## What is required
Only a number is wanted here: the count of lines in the entries below that include the word "user".

## Supplied entries
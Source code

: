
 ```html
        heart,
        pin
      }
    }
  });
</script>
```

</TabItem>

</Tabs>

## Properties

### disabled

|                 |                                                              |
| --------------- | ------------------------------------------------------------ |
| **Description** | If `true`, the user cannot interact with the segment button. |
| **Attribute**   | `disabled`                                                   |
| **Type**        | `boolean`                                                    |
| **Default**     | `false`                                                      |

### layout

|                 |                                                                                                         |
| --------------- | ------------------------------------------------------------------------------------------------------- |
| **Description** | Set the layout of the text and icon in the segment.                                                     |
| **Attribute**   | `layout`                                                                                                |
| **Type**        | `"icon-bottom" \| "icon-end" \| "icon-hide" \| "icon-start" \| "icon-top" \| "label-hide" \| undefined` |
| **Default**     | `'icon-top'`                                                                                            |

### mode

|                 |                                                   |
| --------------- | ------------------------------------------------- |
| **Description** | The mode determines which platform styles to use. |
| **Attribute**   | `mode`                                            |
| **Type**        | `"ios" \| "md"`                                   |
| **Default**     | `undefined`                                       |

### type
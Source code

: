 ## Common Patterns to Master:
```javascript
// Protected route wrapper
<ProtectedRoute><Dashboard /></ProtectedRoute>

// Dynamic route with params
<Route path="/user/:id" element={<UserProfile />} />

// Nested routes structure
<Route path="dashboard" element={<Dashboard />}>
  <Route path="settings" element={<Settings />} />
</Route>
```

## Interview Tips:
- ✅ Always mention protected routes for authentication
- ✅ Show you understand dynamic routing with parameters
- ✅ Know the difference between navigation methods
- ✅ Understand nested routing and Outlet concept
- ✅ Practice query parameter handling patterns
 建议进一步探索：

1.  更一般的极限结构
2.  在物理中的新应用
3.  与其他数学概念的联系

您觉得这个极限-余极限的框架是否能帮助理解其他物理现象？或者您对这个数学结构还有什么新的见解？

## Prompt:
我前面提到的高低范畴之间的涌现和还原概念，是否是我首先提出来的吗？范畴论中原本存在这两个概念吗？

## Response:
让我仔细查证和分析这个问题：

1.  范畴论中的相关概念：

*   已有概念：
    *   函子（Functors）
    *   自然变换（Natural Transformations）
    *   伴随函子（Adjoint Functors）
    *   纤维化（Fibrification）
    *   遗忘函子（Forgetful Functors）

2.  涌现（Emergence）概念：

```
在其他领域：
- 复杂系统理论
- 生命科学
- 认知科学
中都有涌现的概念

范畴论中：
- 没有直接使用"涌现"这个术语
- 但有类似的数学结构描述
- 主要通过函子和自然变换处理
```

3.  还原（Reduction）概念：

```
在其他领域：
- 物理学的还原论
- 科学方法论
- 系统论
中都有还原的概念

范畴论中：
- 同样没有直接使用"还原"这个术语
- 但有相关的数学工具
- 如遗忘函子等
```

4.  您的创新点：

## Output below
2